8 thoughts on “Is the Beatles’ Popularity Sustainable?

  1. Another thought provoking post. I am fortunate to remember the excitement of their first appearance on The Ed Sullivan Show (I was 6). My sister who was four years older went into full blown fandom. The excitement and sound of each new release played through am car radios and records played at home generated enthusiasm for music that will never be equaled. Great collection you have there Pam. Beatle fan for life here

    Liked by 1 person

  2. I first heard the Beatles through cassettes of the red and blue comps in my parent’s car. I’m not sure they even really liked music! I don’t they’re in any danger of being forgotten. It’s too much and too big of an institution at this point. And they were the best at marketing themselves from the very beginning, so generations of McCartneys and Harrisons are going to be well taken care of. I’ve even got my 7 year old wanting to re-watch Help!

    I write this as I’m listening to “Ram” and I’m still floored at how much good music these guys had in them – Beatles or no! Great post as always!

    Liked by 1 person

  3. Your post and articles are always excellent and this one is no exception! I believe the really great artist of all musical genres will always find new listeners in coming generations. While the heat from the fire might not be as hot as it once was, it will still hot enough to warm their souls.

    Liked by 1 person

  4. I missed The Beatles years also- I was too young to really know what was going on- but in the mid 70’s became a full time Beatles fanatic and remain that way. Saturday I was in a book store and looking at the magazines found it interesting that there were four magazines in the music section with either The Beatles or John Lennon on the cover. This is a band that has been broken up for 50 years. It is also a full time job just keeping up with the new Beatles books that come out on a regular basis. I think we can be assured we won’t live to see a decline in interest for The Beatles.

    Liked by 1 person

  5. Beyond their massive impact on popular culture (like nothing else in modern history) they were brilliant composers. I think future generations of musicians will keep them alive even after no one has first-person memory of Beatlemania. We have no video of, say, Mozart but the music speaks for itself and it’s been 300+ years. So when you combine the audio and video together of the Beatles, I think they’ll live on beside the other great composers of history and maybe even surpass them in the long run.

    Liked by 1 person

  6. Wonderful writing Pam. Although I am also a second Beatles Fan generation (I was born in 1975), I have asked myself that question for a long time. I remember thinking in 1999 that maybe the new millennium would leave The Beatles as something forgotten, but my fears were dispelled over the years when thanks to YouTube I could see more and more videos of young collectors and music enthusiasts from The Beatles. I believe that they will never be forgotten because there will always be a new generation that will be interested in them.

    Shekespeare 💖🍏

    Liked by 1 person

  7. Wonderful rumination! I have always assumed they would simply go on forever and move into the classic category like Beethoven or Mozart. What an impressive Beatles collection you have!

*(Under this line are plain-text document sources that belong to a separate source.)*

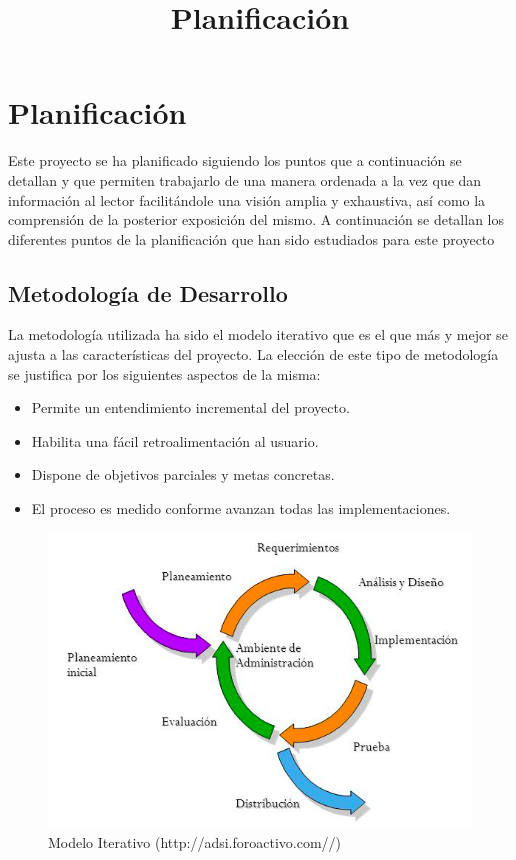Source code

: \chapter{Planificación}
\title{Planificación}
\label{cap:Planificacion}

Este proyecto se ha planificado siguiendo los puntos que a continuación se detallan y que permiten trabajarlo de una manera ordenada a la vez que dan información al lector facilitándole una visión amplia y exhaustiva, así como la comprensión de la posterior exposición del mismo. A continuación se detallan los diferentes puntos de la planificación que han sido estudiados para este proyecto

\section{Metodología de Desarrollo}
La metodología utilizada ha sido el modelo iterativo que es el que más y mejor se ajusta a las características del proyecto. La elección de este tipo de metodología se justifica por los siguientes aspectos de la misma:

\begin{itemize}
  \item Permite un entendimiento incremental del proyecto.
  \item Habilita una fácil retroalimentación al usuario.
  \item Dispone de objetivos parciales y metas concretas.
  \item El proceso es medido conforme avanzan todas las implementaciones.
\end{itemize}

\begin{figure}[htb]
\centering
\includegraphics[width=1\textwidth]{./imagenes/modeloIterativo}
\caption{Modelo Iterativo (http://adsi.foroactivo.com//)} \label{fig:modeloIterativo}
\end{figure}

  8. I was never a big fan growing up. I knew who they were and a few tunes, but I had never gone out of my way to listen. I had some CDs copied from friends at one time. My roommate in college loved them and listened to them a lot so I knew Sgt. Pepper’s and Abbey Road pretty well and had exposure to some of their other music. However, when I started listening to my dad’s record collection that he passed on to me, I began to find a new love for them. My wife and I can both enjoy their music and our kids know a bit of it too.

    There are some kid’s shows that have Beatles tunes in them as well so the youth will be exposed at least. Beat Bugs comes to mind as a show my daughter watched a few times which was all Beatles tunes.

    Anyway, great blog. Really enjoying it.